**Exercise details:** The required answer is every line of the data containing the word "goal".
*** The data ***
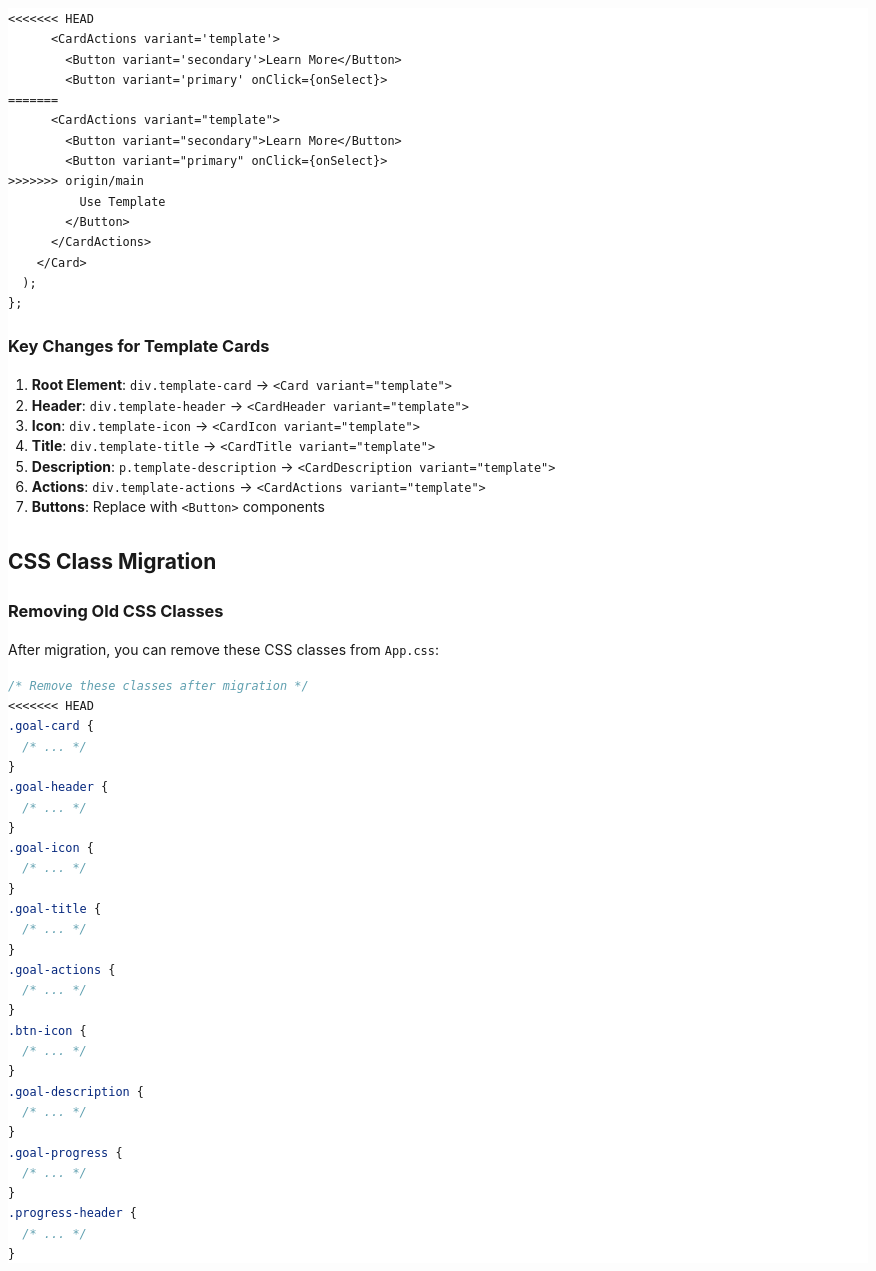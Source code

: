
 ```tsx
<<<<<<< HEAD
      <CardActions variant='template'>
        <Button variant='secondary'>Learn More</Button>
        <Button variant='primary' onClick={onSelect}>
=======
      <CardActions variant="template">
        <Button variant="secondary">Learn More</Button>
        <Button variant="primary" onClick={onSelect}>
>>>>>>> origin/main
          Use Template
        </Button>
      </CardActions>
    </Card>
  );
};
```

### Key Changes for Template Cards

1. **Root Element**: `div.template-card` → `<Card variant="template">`
2. **Header**: `div.template-header` → `<CardHeader variant="template">`
3. **Icon**: `div.template-icon` → `<CardIcon variant="template">`
4. **Title**: `div.template-title` → `<CardTitle variant="template">`
5. **Description**: `p.template-description` → `<CardDescription variant="template">`
6. **Actions**: `div.template-actions` → `<CardActions variant="template">`
7. **Buttons**: Replace with `<Button>` components

## CSS Class Migration

### Removing Old CSS Classes

After migration, you can remove these CSS classes from `App.css`:

```css
/* Remove these classes after migration */
<<<<<<< HEAD
.goal-card {
  /* ... */
}
.goal-header {
  /* ... */
}
.goal-icon {
  /* ... */
}
.goal-title {
  /* ... */
}
.goal-actions {
  /* ... */
}
.btn-icon {
  /* ... */
}
.goal-description {
  /* ... */
}
.goal-progress {
  /* ... */
}
.progress-header {
  /* ... */
}
```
*** End of The data ***
**Final answer:**
.goal-card {
.goal-header {
.goal-icon {
.goal-title {
.goal-actions {
.goal-description {
.goal-progress {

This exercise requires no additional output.